┌─ Source data

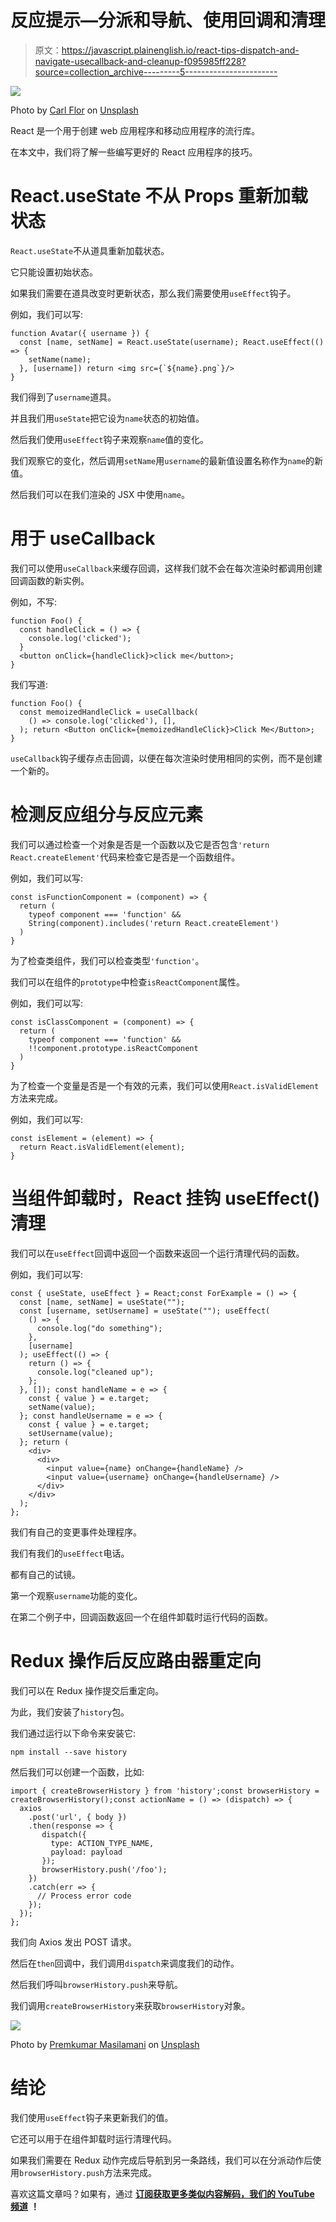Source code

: # 反应提示—分派和导航、使用回调和清理

> 原文：<https://javascript.plainenglish.io/react-tips-dispatch-and-navigate-usecallback-and-cleanup-f095985ff228?source=collection_archive---------5----------------------->

![](img/6cd10e83f3c9bd2ba9bfe3e6911da2e7.png)

Photo by [Carl Flor](https://unsplash.com/@carlflor?utm_source=medium&utm_medium=referral) on [Unsplash](https://unsplash.com?utm_source=medium&utm_medium=referral)

React 是一个用于创建 web 应用程序和移动应用程序的流行库。

在本文中，我们将了解一些编写更好的 React 应用程序的技巧。

# React.useState 不从 Props 重新加载状态

`React.useState`不从道具重新加载状态。

它只能设置初始状态。

如果我们需要在道具改变时更新状态，那么我们需要使用`useEffect`钩子。

例如，我们可以写:

```
function Avatar({ username }) {
  const [name, setName] = React.useState(username); React.useEffect(() => {
    setName(name);
  }, [username]) return <img src={`${name}.png`}/>
}
```

我们得到了`username`道具。

并且我们用`useState`把它设为`name`状态的初始值。

然后我们使用`useEffect`钩子来观察`name`值的变化。

我们观察它的变化，然后调用`setName`用`username`的最新值设置名称作为`name`的新值。

然后我们可以在我们渲染的 JSX 中使用`name`。

# 用于 useCallback

我们可以使用`useCallback`来缓存回调，这样我们就不会在每次渲染时都调用创建回调函数的新实例。

例如，不写:

```
function Foo() {
  const handleClick = () => {
    console.log('clicked');
  }
  <button onClick={handleClick}>click me</button>;
}
```

我们写道:

```
function Foo() {
  const memoizedHandleClick = useCallback(
    () => console.log('clicked'), [],
  ); return <Button onClick={memoizedHandleClick}>Click Me</Button>;
}
```

`useCallback`钩子缓存点击回调，以便在每次渲染时使用相同的实例，而不是创建一个新的。

# 检测反应组分与反应元素

我们可以通过检查一个对象是否是一个函数以及它是否包含`'return React.createElement'`代码来检查它是否是一个函数组件。

例如，我们可以写:

```
const isFunctionComponent = (component) => {
  return (
    typeof component === 'function' && 
    String(component).includes('return React.createElement')
  )
}
```

为了检查类组件，我们可以检查类型`'function'`。

我们可以在组件的`prototype`中检查`isReactComponent`属性。

例如，我们可以写:

```
const isClassComponent = (component) => {
  return (
    typeof component === 'function' && 
    !!component.prototype.isReactComponent
  )
}
```

为了检查一个变量是否是一个有效的元素，我们可以使用`React.isValidElement`方法来完成。

例如，我们可以写:

```
const isElement = (element) => {
  return React.isValidElement(element);
}
```

# 当组件卸载时，React 挂钩 useEffect()清理

我们可以在`useEffect`回调中返回一个函数来返回一个运行清理代码的函数。

例如，我们可以写:

```
const { useState, useEffect } = React;const ForExample = () => {
  const [name, setName] = useState("");
  const [username, setUsername] = useState(""); useEffect(
    () => {
      console.log("do something");
    },
    [username]
  ); useEffect(() => {
    return () => {
      console.log("cleaned up");
    };
  }, []); const handleName = e => {
    const { value } = e.target;
    setName(value);
  }; const handleUsername = e => {
    const { value } = e.target;
    setUsername(value);
  }; return (
    <div>
      <div>
        <input value={name} onChange={handleName} />
        <input value={username} onChange={handleUsername} />
      </div>
    </div>
  );
};
```

我们有自己的变更事件处理程序。

我们有我们的`useEffect`电话。

都有自己的试镜。

第一个观察`username`功能的变化。

在第二个例子中，回调函数返回一个在组件卸载时运行代码的函数。

# Redux 操作后反应路由器重定向

我们可以在 Redux 操作提交后重定向。

为此，我们安装了`history`包。

我们通过运行以下命令来安装它:

```
npm install --save history
```

然后我们可以创建一个函数，比如:

```
import { createBrowserHistory } from 'history';const browserHistory = createBrowserHistory();const actionName = () => (dispatch) => {
  axios
    .post('url', { body })
    .then(response => {        
       dispatch({
         type: ACTION_TYPE_NAME,
         payload: payload
       });      
       browserHistory.push('/foo');
    })
    .catch(err => {
      // Process error code
    });
  });
};
```

我们向 Axios 发出 POST 请求。

然后在`then`回调中，我们调用`dispatch`来调度我们的动作。

然后我们呼叫`browserHistory.push`来导航。

我们调用`createBrowserHistory`来获取`browserHistory`对象。

![](img/ddd3d2e9d06573e5ce7d9146e4b33883.png)

Photo by [Premkumar Masilamani](https://unsplash.com/@smileprem?utm_source=medium&utm_medium=referral) on [Unsplash](https://unsplash.com?utm_source=medium&utm_medium=referral)

# 结论

我们使用`useEffect`钩子来更新我们的值。

它还可以用于在组件卸载时运行清理代码。

如果我们需要在 Redux 动作完成后导航到另一条路线，我们可以在分派动作后使用`browserHistory.push`方法来完成。

喜欢这篇文章吗？如果有，通过 [**订阅获取更多类似内容解码，我们的 YouTube 频道**](https://www.youtube.com/channel/UCtipWUghju290NWcn8jhyAw) **！**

└─

* _Exercise requirements_
Every record should come back exactly as it is, though none of the pictures should.

* _Output of the task_
Source code

: # 反应提示—分派和导航、使用回调和清理

> 原文：<https://javascript.plainenglish.io/react-tips-dispatch-and-navigate-usecallback-and-cleanup-f095985ff228?source=collection_archive---------5----------------------->

![](img/6cd10e83f3c9bd2ba9bfe3e6911da2e7.png)

Photo by [Carl Flor](https://unsplash.com/@carlflor?utm_source=medium&utm_medium=referral) on [Unsplash](https://unsplash.com?utm_source=medium&utm_medium=referral)

React 是一个用于创建 web 应用程序和移动应用程序的流行库。

在本文中，我们将了解一些编写更好的 React 应用程序的技巧。

# React.useState 不从 Props 重新加载状态

`React.useState`不从道具重新加载状态。

它只能设置初始状态。

如果我们需要在道具改变时更新状态，那么我们需要使用`useEffect`钩子。

例如，我们可以写:

```
function Avatar({ username }) {
  const [name, setName] = React.useState(username); React.useEffect(() => {
    setName(name);
  }, [username]) return <img src={`${name}.png`}/>
}
```

我们得到了`username`道具。

并且我们用`useState`把它设为`name`状态的初始值。

然后我们使用`useEffect`钩子来观察`name`值的变化。

我们观察它的变化，然后调用`setName`用`username`的最新值设置名称作为`name`的新值。

然后我们可以在我们渲染的 JSX 中使用`name`。

# 用于 useCallback

我们可以使用`useCallback`来缓存回调，这样我们就不会在每次渲染时都调用创建回调函数的新实例。

例如，不写:

```
function Foo() {
  const handleClick = () => {
    console.log('clicked');
  }
  <button onClick={handleClick}>click me</button>;
}
```

我们写道:

```
function Foo() {
  const memoizedHandleClick = useCallback(
    () => console.log('clicked'), [],
  ); return <Button onClick={memoizedHandleClick}>Click Me</Button>;
}
```

`useCallback`钩子缓存点击回调，以便在每次渲染时使用相同的实例，而不是创建一个新的。

# 检测反应组分与反应元素

我们可以通过检查一个对象是否是一个函数以及它是否包含`'return React.createElement'`代码来检查它是否是一个函数组件。

例如，我们可以写:

```
const isFunctionComponent = (component) => {
  return (
    typeof component === 'function' && 
    String(component).includes('return React.createElement')
  )
}
```

为了检查类组件，我们可以检查类型`'function'`。

我们可以在组件的`prototype`中检查`isReactComponent`属性。

例如，我们可以写:

```
const isClassComponent = (component) => {
  return (
    typeof component === 'function' && 
    !!component.prototype.isReactComponent
  )
}
```

为了检查一个变量是否是一个有效的元素，我们可以使用`React.isValidElement`方法来完成。

例如，我们可以写:

```
const isElement = (element) => {
  return React.isValidElement(element);
}
```

# 当组件卸载时，React 挂钩 useEffect()清理

我们可以在`useEffect`回调中返回一个函数来返回一个运行清理代码的函数。

例如，我们可以写:

```
const { useState, useEffect } = React;const ForExample = () => {
  const [name, setName] = useState("");
  const [username, setUsername] = useState(""); useEffect(
    () => {
      console.log("do something");
    },
    [username]
  ); useEffect(() => {
    return () => {
      console.log("cleaned up");
    };
  }, []); const handleName = e => {
    const { value } = e.target;
    setName(value);
  }; const handleUsername = e => {
    const { value } = e.target;
    setUsername(value);
  }; return (
    <div>
      <div>
        <input value={name} onChange={handleName} />
        <input value={username} onChange={handleUsername} />
      </div>
    </div>
  );
};
```

我们有自己的变更事件处理程序。

我们有我们的`useEffect`电话。

都有自己的试镜。

第一个观察`username`功能的变化。

在第二个例子中，回调函数返回一个在组件卸载时运行代码的函数。

# Redux 操作后反应路由器重定向

我们可以在 Redux 操作提交后重定向。

为此，我们安装了`history`包。

我们通过运行以下命令来安装它:

```
npm install --save history
```

然后我们可以创建一个函数，比如:

```
import { createBrowserHistory } from 'history';const browserHistory = createBrowserHistory();const actionName = () => (dispatch) => {
  axios
    .post('url', { body })
    .then(response => {        
       dispatch({
         type: ACTION_TYPE_NAME,
         payload: payload
       });      
       browserHistory.push('/foo');
    })
    .catch(err => {
      // Process error code
    });
  });
};
```

我们向 Axios 发出 POST 请求。

然后在`then`回调中，我们调用`dispatch`来调度我们的动作。

然后我们呼叫`browserHistory.push`来导航。

我们调用`createBrowserHistory`来获取`browserHistory`对象。

![](img/ddd3d2e9d06573e5ce7d9146e4b33883.png)

Photo by [Premkumar Masilamani](https://unsplash.com/@smileprem?utm_source=medium&utm_medium=referral) on [Unsplash](https://unsplash.com?utm_source=medium&utm_medium=referral)

# 结论

我们使用`useEffect`钩子来更新我们的值。

它还可以用于在组件卸载时运行清理代码。

如果我们需要在 Redux 动作完成后导航到另一条路线，我们可以在分派动作后使用`browserHistory.push`方法来完成。

喜欢这篇文章吗？如果有，通过 [**订阅获取更多类似内容解码，我们的 YouTube 频道**](https://www.youtube.com/channel/UCtipWUghju290NWcn8jhyAw) **！**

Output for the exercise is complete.